For playing blues didn’t make money unless you were somebody, as Waters told the N.M.E.‘s Charles Shaar Murray in 1977:

The kind of blues I play, there’s no money in it. You makes a good livin’ when you gets established like I am, but you don’t reach that kind of overnight million dollar thing, man…no way.

If you play nuthin’ but blues, it’s hard to get big off of it. It takes years and years and still the kids come in and go, ‘Who he?’

That night in 1977, Waters was playing a gig with Johnny Winter at some small deathtrap venue in the village of Willimantic—which according to folklore means the “Place of the Swift Running Waters.” As journalist Murray discovered, Waters was right the audience knew more about Johnny Winter—ironically the whitest blues musician of all time, as the Texas guitarist, was of course an albino—than the legendary king Muddy Waters—even after forty years of hard work.

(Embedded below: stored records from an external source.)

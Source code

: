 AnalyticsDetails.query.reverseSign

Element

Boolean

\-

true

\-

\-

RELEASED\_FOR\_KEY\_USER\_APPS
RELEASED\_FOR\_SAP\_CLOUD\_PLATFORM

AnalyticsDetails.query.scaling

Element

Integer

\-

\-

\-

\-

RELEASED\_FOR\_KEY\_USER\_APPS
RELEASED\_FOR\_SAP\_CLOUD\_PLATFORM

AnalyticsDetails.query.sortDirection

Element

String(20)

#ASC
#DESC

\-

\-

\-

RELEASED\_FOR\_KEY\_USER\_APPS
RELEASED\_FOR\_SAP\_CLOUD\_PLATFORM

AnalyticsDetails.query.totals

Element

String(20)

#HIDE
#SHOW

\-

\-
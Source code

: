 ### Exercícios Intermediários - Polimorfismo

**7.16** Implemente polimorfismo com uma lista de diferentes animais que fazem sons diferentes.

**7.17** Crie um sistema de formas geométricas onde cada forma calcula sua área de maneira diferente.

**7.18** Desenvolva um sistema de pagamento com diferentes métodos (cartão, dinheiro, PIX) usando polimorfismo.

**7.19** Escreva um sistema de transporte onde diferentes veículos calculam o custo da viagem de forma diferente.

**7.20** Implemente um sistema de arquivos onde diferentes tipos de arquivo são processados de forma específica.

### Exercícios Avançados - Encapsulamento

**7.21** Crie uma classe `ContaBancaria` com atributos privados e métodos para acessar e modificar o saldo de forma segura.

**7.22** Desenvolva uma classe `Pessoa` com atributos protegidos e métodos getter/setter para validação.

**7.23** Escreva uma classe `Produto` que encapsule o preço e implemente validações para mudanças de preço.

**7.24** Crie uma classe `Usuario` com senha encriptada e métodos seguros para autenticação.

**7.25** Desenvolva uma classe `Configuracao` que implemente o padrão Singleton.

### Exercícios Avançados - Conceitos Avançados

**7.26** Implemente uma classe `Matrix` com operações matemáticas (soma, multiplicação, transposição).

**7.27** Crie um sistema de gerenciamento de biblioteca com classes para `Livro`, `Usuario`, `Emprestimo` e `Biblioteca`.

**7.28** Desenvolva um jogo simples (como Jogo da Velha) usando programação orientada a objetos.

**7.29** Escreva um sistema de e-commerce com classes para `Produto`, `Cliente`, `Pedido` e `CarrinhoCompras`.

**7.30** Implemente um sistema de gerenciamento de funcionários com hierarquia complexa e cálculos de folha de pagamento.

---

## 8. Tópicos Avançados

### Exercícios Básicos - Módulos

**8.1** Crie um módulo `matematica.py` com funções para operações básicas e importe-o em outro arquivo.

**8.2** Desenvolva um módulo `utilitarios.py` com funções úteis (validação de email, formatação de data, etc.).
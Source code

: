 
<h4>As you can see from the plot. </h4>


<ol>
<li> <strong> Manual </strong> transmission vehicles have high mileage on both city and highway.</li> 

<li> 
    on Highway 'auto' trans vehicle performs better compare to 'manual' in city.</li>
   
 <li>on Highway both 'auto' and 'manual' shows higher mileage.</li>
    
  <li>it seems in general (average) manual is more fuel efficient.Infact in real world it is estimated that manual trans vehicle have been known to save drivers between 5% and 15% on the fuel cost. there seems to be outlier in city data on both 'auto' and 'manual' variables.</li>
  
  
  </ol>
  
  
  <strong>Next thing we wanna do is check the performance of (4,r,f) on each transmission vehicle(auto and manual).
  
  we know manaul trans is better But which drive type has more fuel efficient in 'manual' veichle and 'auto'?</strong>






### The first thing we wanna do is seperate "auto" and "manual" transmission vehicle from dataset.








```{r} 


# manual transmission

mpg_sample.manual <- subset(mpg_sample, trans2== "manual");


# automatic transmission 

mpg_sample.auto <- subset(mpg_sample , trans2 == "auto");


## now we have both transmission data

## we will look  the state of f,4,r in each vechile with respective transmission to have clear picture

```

Forget Elvis—Muddy Waters is the true King of modern rock, r’n'b and all the rest. Without Muddy Waters things would have been a whole lot different and sure as hell not nearly as good.

McKinley Morganfield was born on April 4, 1913 or 1915—depending on who you believe—in Rolling Fork, Mississippi.  He was the second son of farmer Ollie Morganfield. When his mother died in 1918, McKinley was sent off to live with his grandmother in Clarksdale, who first christened the boy “Muddy”:

‘I was raised in the country, and out there they didn’t have no concrete, ya know… just muddy country roads and people used to clean their feet off on our front porch. I’d be playing around crawlin’ in the mud, probably eatin’ it…and my granmother started callin’ me her little muddy baby.

‘I started to play harp [harmonica] when I was seven. At nine I was really tryin’ to play. At thirteen I thought I was good. The kids I used to sing to would call out “Hey Muddy Waters play us a piece.”

‘I didn’t like that “Muddy Water” thing, ya know…I didn’t mind my grandmother calling me Muddy, but that whole Muddy Waters thing, I didn’t like it. It just growed on me.’

As a teenager, Waters picked up his first influence, bluesman Charley Patton. Then Son House—from whom he learnt the finer points of bottleneck guitar—and Robert Johnson—whose style Waters copied before finding his very own distinct voice. He traded in his harmonica and took up the guitar.  Waters had known for some time he was going to be a musician—he was going to be someone. Ever since he could remember music was what he wanted to do. If he couldn’t make it music, he figured, then he’d be a preacher, a ball player—“something outstanding.”

‘I didn’t want to grow up with no one knowin’ me but the neighbourhood people. I wanted the world to know a lot about me. I thank my God I got it through…’

By day, Waters worked on the cotton plantations. But he was soon earning more in a night playing blues than he made in a week working for someone else. His early recordings were for the Library of Congress in 1941—an organization which Charles Shaar Murray points out “treats folk musicians as wildlife specimens rather than artists.” Waters never made money on these recordings until about a quarter of a century later when they were released as Down on Stovall’s Plantation.

In 1943, Waters moved to Chicago to become a full-time musician. He earned his money playing bars and clubs. In 1944, he made a major change to his sound by purchasing his first electric guitar. With the release of his single “I Can’t Be Satisfied” in 1948, Waters changed the course of modern music—its beat and loud powerful electric sound announced the imminent arrival of rock ‘n’ roll.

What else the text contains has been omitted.